TASK INSTRUCTIONS –
So that nothing is lost, transcribe each line of the records exactly.

+++ SUPPLIED INFORMATION +++

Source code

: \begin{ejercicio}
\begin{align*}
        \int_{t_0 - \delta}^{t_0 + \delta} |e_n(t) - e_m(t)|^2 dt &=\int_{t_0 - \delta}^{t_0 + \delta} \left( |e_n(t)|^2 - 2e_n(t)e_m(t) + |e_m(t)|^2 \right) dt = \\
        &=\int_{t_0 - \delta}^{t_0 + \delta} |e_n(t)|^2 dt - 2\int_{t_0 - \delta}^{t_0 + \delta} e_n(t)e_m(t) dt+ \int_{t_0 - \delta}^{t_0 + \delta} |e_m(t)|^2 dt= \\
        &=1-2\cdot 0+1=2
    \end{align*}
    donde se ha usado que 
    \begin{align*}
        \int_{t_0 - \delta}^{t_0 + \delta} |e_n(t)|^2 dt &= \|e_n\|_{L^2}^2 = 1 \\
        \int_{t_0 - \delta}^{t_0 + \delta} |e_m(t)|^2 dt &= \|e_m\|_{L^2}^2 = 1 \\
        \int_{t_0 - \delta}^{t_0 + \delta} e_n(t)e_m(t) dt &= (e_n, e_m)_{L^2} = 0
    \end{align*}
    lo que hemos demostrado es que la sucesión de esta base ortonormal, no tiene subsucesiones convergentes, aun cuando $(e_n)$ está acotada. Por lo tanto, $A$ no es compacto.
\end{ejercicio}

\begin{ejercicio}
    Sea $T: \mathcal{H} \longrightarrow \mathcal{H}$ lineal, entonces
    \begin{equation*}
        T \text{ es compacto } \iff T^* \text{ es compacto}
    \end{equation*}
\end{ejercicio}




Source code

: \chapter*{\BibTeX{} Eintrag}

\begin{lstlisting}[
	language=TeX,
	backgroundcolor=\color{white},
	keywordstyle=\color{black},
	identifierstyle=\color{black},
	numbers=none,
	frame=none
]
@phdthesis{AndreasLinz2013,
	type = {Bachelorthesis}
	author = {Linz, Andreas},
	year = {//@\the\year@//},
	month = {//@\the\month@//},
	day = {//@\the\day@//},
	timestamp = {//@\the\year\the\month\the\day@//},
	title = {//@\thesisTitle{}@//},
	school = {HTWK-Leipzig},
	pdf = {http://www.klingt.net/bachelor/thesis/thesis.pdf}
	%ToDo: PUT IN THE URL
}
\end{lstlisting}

+++

TASK OUTPUT –
Source code

: \begin{ejercicio}
\begin{align*}
        \int_{t_0 - \delta}^{t_0 + \delta} |e_n(t) - e_m(t)|^2 dt &=\int_{t_0 - \delta}^{t_0 + \delta} \left( |e_n(t)|^2 - 2e_n(t)e_m(t) + |e_m(t)|^2 \right) dt = \\
        &=\int_{t_0 - \delta}^{t_0 + \delta} |e_n(t)|^2 dt - 2\int_{t_0 - \delta}^{t_0 + \delta} e_n(t)e_m(t) dt+ \int_{t_0 - \delta}^{t_0 + \delta} |e_m(t)|^2 dt= \\
        &=1-2\cdot 0+1=2
    \end{align*}
    donde se ha usado que 
    \begin{align*}
        \int_{t_0 - \delta}^{t_0 + \delta} |e_n(t)|^2 dt &= \|e_n\|_{L^2}^2 = 1 \\
        \int_{t_0 - \delta}^{t_0 + \delta} |e_m(t)|^2 dt &= \|e_m\|_{L^2}^2 = 1 \\
        \int_{t_0 - \delta}^{t_0 + \delta} e_n(t)e_m(t) dt &= (e_n, e_m)_{L^2} = 0
    \end{align*}
    lo que hemos demostrado es que la sucesión de esta base ortonormal, no tiene subsucesiones convergentes, aun cuando $(e_n)$ está acotada. Por lo tanto, $A$ no es compacto.
\end{ejercicio}

\begin{ejercicio}
    Sea $T: \mathcal{H} \longrightarrow \mathcal{H}$ lineal, entonces
    \begin{equation*}
        T \text{ es compacto } \iff T^* \text{ es compacto}
    \end{equation*}
\end{ejercicio}




Source code

: \chapter*{\BibTeX{} Eintrag}

\begin{lstlisting}[
	language=TeX,
	backgroundcolor=\color{white},
	keywordstyle=\color{black},
	identifierstyle=\color{black},
	numbers=none,
	frame=none
]
@phdthesis{AndreasLinz2013,
	type = {Bachelorthesis}
	author = {Linz, Andreas},
	year = {//@\the\year@//},
	month = {//@\the\month@//},
	day = {//@\the\day@//},
	timestamp = {//@\the\year\the\month\the\day@//},
	title = {//@\thesisTitle{}@//},
	school = {HTWK-Leipzig},
	pdf = {http://www.klingt.net/bachelor/thesis/thesis.pdf}
	%ToDo: PUT IN THE URL
}
\end{lstlisting}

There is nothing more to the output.